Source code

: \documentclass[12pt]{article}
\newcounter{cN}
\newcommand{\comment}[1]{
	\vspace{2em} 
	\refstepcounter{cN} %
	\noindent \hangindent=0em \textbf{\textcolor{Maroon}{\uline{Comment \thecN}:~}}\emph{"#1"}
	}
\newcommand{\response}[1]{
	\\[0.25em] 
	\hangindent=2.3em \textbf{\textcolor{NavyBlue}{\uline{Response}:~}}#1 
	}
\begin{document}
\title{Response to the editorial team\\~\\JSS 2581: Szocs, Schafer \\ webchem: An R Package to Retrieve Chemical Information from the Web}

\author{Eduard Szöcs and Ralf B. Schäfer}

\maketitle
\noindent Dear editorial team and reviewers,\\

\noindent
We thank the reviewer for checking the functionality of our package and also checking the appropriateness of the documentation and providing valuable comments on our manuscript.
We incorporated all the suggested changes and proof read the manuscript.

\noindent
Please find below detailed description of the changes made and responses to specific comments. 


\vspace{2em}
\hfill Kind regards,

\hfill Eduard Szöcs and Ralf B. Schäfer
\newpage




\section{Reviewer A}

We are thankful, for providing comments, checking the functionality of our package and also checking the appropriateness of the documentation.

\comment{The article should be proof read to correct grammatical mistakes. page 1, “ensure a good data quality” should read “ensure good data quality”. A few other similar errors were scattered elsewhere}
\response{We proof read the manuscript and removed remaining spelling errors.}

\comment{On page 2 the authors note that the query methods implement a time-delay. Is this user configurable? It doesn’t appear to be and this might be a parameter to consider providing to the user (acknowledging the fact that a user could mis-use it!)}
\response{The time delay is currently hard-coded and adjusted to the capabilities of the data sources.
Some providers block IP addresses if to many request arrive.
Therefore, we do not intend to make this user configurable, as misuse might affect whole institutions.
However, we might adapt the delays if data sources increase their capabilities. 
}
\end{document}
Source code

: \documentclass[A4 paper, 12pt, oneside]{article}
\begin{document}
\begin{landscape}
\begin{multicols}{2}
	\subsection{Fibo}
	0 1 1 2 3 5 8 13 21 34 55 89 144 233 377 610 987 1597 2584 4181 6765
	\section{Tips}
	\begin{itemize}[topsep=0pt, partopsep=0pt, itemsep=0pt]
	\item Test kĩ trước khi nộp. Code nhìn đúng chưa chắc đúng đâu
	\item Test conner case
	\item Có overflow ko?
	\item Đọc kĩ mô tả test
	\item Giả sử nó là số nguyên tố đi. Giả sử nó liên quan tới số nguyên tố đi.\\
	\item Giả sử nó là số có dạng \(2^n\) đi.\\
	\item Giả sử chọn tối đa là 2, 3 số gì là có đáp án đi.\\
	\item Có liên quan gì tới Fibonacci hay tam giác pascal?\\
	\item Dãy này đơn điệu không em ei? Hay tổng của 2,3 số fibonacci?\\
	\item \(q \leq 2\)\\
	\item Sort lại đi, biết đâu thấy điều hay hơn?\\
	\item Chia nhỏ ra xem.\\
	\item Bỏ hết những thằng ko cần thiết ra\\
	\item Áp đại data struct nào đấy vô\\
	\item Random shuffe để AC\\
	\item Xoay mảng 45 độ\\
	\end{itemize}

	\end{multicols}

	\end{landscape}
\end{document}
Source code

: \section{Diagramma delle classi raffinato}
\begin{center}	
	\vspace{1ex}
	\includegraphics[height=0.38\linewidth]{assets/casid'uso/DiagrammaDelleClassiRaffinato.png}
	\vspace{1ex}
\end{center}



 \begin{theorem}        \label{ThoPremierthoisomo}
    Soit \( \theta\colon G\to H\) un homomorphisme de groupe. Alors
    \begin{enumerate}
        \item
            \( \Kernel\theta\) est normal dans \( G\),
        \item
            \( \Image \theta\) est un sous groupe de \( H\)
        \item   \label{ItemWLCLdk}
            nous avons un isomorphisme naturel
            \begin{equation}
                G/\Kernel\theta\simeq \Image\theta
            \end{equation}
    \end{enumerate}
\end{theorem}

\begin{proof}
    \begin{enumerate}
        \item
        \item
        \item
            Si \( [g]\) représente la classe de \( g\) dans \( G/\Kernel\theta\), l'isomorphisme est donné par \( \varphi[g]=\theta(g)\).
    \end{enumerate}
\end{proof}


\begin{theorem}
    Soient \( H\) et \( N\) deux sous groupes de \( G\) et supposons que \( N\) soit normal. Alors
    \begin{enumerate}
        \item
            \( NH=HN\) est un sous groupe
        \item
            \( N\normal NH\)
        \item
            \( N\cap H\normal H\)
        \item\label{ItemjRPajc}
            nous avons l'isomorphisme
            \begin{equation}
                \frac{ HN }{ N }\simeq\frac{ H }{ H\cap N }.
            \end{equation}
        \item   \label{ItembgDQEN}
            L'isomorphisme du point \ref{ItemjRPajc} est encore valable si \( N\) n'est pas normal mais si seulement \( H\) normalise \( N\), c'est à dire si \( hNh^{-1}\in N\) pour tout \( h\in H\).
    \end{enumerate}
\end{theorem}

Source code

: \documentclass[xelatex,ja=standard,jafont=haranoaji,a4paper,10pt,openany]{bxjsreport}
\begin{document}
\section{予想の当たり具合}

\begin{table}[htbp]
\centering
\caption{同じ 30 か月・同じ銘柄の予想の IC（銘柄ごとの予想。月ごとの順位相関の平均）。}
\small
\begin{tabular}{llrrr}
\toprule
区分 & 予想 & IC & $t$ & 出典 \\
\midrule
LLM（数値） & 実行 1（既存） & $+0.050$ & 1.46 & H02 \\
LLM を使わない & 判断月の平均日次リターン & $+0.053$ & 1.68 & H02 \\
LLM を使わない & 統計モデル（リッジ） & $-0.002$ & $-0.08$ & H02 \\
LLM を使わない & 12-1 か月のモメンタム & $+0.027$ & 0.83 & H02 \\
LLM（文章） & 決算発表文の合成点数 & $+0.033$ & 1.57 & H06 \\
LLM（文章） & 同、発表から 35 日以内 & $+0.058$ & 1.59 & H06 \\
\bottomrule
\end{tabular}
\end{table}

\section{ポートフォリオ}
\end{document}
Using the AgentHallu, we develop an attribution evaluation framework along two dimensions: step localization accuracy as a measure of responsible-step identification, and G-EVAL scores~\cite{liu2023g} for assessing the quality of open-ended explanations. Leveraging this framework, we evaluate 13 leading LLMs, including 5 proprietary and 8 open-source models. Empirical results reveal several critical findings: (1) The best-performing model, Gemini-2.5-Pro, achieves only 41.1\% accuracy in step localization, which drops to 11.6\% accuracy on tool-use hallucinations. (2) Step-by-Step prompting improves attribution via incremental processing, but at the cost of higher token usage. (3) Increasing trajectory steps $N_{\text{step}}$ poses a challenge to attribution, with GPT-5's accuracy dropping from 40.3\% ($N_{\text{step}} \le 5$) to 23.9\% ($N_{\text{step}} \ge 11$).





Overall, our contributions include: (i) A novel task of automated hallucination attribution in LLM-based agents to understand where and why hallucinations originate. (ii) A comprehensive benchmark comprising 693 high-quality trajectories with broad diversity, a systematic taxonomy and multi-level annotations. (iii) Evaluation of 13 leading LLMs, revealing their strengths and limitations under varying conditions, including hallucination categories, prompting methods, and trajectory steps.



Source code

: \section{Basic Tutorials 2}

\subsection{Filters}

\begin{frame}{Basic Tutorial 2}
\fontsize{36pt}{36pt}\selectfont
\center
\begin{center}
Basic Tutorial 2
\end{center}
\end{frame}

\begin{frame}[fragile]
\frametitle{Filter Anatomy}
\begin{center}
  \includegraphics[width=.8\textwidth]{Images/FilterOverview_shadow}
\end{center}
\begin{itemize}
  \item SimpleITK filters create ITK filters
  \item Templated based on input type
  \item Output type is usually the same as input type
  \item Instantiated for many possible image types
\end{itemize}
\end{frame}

◆ **EXERCISE DETAILS**: Print the entries once more, identical in every line.

◆ **OUTPUT FOR THIS TASK**:
Source code

: \documentclass[12pt]{article}
\newcounter{cN}
\newcommand{\comment}[1]{
	\vspace{2em} 
	\refstepcounter{cN} %
	\noindent \hangindent=0em \textbf{\textcolor{Maroon}{\uline{Comment \thecN}:~}}\emph{"#1"}
	}
\newcommand{\response}[1]{
	\\[0.25em] 
	\hangindent=2.3em \textbf{\textcolor{NavyBlue}{\uline{Response}:~}}#1 
	}
\begin{document}
\title{Response to the editorial team\\~\\JSS 2581: Szocs, Schafer \\ webchem: An R Package to Retrieve Chemical Information from the Web}

\author{Eduard Szöcs and Ralf B. Schäfer}

\maketitle
\noindent Dear editorial team and reviewers,\\

\noindent
We thank the reviewer for checking the functionality of our package and also checking the appropriateness of the documentation and providing valuable comments on our manuscript.
We incorporated all the suggested changes and proof read the manuscript.

\noindent
Please find below detailed description of the changes made and responses to specific comments. 


\vspace{2em}
\hfill Kind regards,

\hfill Eduard Szöcs and Ralf B. Schäfer
\newpage




\section{Reviewer A}

We are thankful, for providing comments, checking the functionality of our package and also checking the appropriateness of the documentation.

\comment{The article should be proof read to correct grammatical mistakes. page 1, “ensure a good data quality” should read “ensure good data quality”. A few other similar errors were scattered elsewhere}
\response{We proof read the manuscript and removed remaining spelling errors.}

\comment{On page 2 the authors note that the query methods implement a time-delay. Is this user configurable? It doesn’t appear to be and this might be a parameter to consider providing to the user (acknowledging the fact that a user could mis-use it!)}
\response{The time delay is currently hard-coded and adjusted to the capabilities of the data sources.
Some providers block IP addresses if to many request arrive.
Therefore, we do not intend to make this user configurable, as misuse might affect whole institutions.
However, we might adapt the delays if data sources increase their capabilities. 
}
\end{document}
Source code

: \documentclass[A4 paper, 12pt, oneside]{article}
\begin{document}
\begin{landscape}
\begin{multicols}{2}
	\subsection{Fibo}
	0 1 1 2 3 5 8 13 21 34 55 89 144 233 377 610 987 1597 2584 4181 6765
	\section{Tips}
	\begin{itemize}[topsep=0pt, partopsep=0pt, itemsep=0pt]
	\item Test kĩ trước khi nộp. Code nhìn đúng chưa chắc đúng đâu
	\item Test conner case
	\item Có overflow ko?
	\item Đọc kĩ mô tả test
	\item Giả sử nó là số nguyên tố đi. Giả sử nó liên quan tới số nguyên tố đi.\\
	\item Giả sử nó là số có dạng \(2^n\) đi.\\
	\item Giả sử chọn tối đa là 2, 3 số gì là có đáp án đi.\\
	\item Có liên quan gì tới Fibonacci hay tam giác pascal?\\
	\item Dãy này đơn điệu không em ei? Hay tổng của 2,3 số fibonacci?\\
	\item \(q \leq 2\)\\
	\item Sort lại đi, biết đâu thấy điều hay hơn?\\
	\item Chia nhỏ ra xem.\\
	\item Bỏ hết những thằng ko cần thiết ra\\
	\item Áp đại data struct nào đấy vô\\
	\item Random shuffe để AC\\
	\item Xoay mảng 45 độ\\
	\end{itemize}

	\end{multicols}

	\end{landscape}
\end{document}
Source code

: \section{Diagramma delle classi raffinato}
\begin{center}	
	\vspace{1ex}
	\includegraphics[height=0.38\linewidth]{assets/casid'uso/DiagrammaDelleClassiRaffinato.png}
	\vspace{1ex}
\end{center}



 \begin{theorem}        \label{ThoPremierthoisomo}
    Soit \( \theta\colon G\to H\) un homomorphisme de groupe. Alors
    \begin{enumerate}
        \item
            \( \Kernel\theta\) est normal dans \( G\),
        \item
            \( \Image \theta\) est un sous groupe de \( H\)
        \item   \label{ItemWLCLdk}
            nous avons un isomorphisme naturel
            \begin{equation}
                G/\Kernel\theta\simeq \Image\theta
            \end{equation}
    \end{enumerate}
\end{theorem}

\begin{proof}
    \begin{enumerate}
        \item
        \item
        \item
            Si \( [g]\) représente la classe de \( g\) dans \( G/\Kernel\theta\), l'isomorphisme est donné par \( \varphi[g]=\theta(g)\).
    \end{enumerate}
\end{proof}


\begin{theorem}
    Soient \( H\) et \( N\) deux sous groupes de \( G\) et supposons que \( N\) soit normal. Alors
    \begin{enumerate}
        \item
            \( NH=HN\) est un sous groupe
        \item
            \( N\normal NH\)
        \item
            \( N\cap H\normal H\)
        \item\label{ItemjRPajc}
            nous avons l'isomorphisme
            \begin{equation}
                \frac{ HN }{ N }\simeq\frac{ H }{ H\cap N }.
            \end{equation}
        \item   \label{ItembgDQEN}
            L'isomorphisme du point \ref{ItemjRPajc} est encore valable si \( N\) n'est pas normal mais si seulement \( H\) normalise \( N\), c'est à dire si \( hNh^{-1}\in N\) pour tout \( h\in H\).
    \end{enumerate}
\end{theorem}

Source code

: \documentclass[xelatex,ja=standard,jafont=haranoaji,a4paper,10pt,openany]{bxjsreport}
\begin{document}
\section{予想の当たり具合}

\begin{table}[htbp]
\centering
\caption{同じ 30 か月・同じ銘柄の予想の IC（銘柄ごとの予想。月ごとの順位相関の平均）。}
\small
\begin{tabular}{llrrr}
\toprule
区分 & 予想 & IC & $t$ & 出典 \\
\midrule
LLM（数値） & 実行 1（既存） & $+0.050$ & 1.46 & H02 \\
LLM を使わない & 判断月の平均日次リターン & $+0.053$ & 1.68 & H02 \\
LLM を使わない & 統計モデル（リッジ） & $-0.002$ & $-0.08$ & H02 \\
LLM を使わない & 12-1 か月のモメンタム & $+0.027$ & 0.83 & H02 \\
LLM（文章） & 決算発表文の合成点数 & $+0.033$ & 1.57 & H06 \\
LLM（文章） & 同、発表から 35 日以内 & $+0.058$ & 1.59 & H06 \\
\bottomrule
\end{tabular}
\end{table}

\section{ポートフォリオ}
\end{document}
Using the AgentHallu, we develop an attribution evaluation framework along two dimensions: step localization accuracy as a measure of responsible-step identification, and G-EVAL scores~\cite{liu2023g} for assessing the quality of open-ended explanations. Leveraging this framework, we evaluate 13 leading LLMs, including 5 proprietary and 8 open-source models. Empirical results reveal several critical findings: (1) The best-performing model, Gemini-2.5-Pro, achieves only 41.1\% accuracy in step localization, which drops to 11.6\% accuracy on tool-use hallucinations. (2) Step-by-Step prompting improves attribution via incremental processing, but at the cost of higher token usage. (3) Increasing trajectory steps $N_{\text{step}}$ poses a challenge to attribution, with GPT-5's accuracy dropping from 40.3\% ($N_{\text{step}} \le 5$) to 23.9\% ($N_{\text{step}} \ge 11$).





Overall, our contributions include: (i) A novel task of automated hallucination attribution in LLM-based agents to understand where and why hallucinations originate. (ii) A comprehensive benchmark comprising 693 high-quality trajectories with broad diversity, a systematic taxonomy and multi-level annotations. (iii) Evaluation of 13 leading LLMs, revealing their strengths and limitations under varying conditions, including hallucination categories, prompting methods, and trajectory steps.



Source code

: \section{Basic Tutorials 2}

\subsection{Filters}

\begin{frame}{Basic Tutorial 2}
\fontsize{36pt}{36pt}\selectfont
\center
\begin{center}
Basic Tutorial 2
\end{center}
\end{frame}

\begin{frame}[fragile]
\frametitle{Filter Anatomy}
\begin{center}
  \includegraphics[width=.8\textwidth]{Images/FilterOverview_shadow}
\end{center}
\begin{itemize}
  \item SimpleITK filters create ITK filters
  \item Templated based on input type
  \item Output type is usually the same as input type
  \item Instantiated for many possible image types
\end{itemize}
\end{frame}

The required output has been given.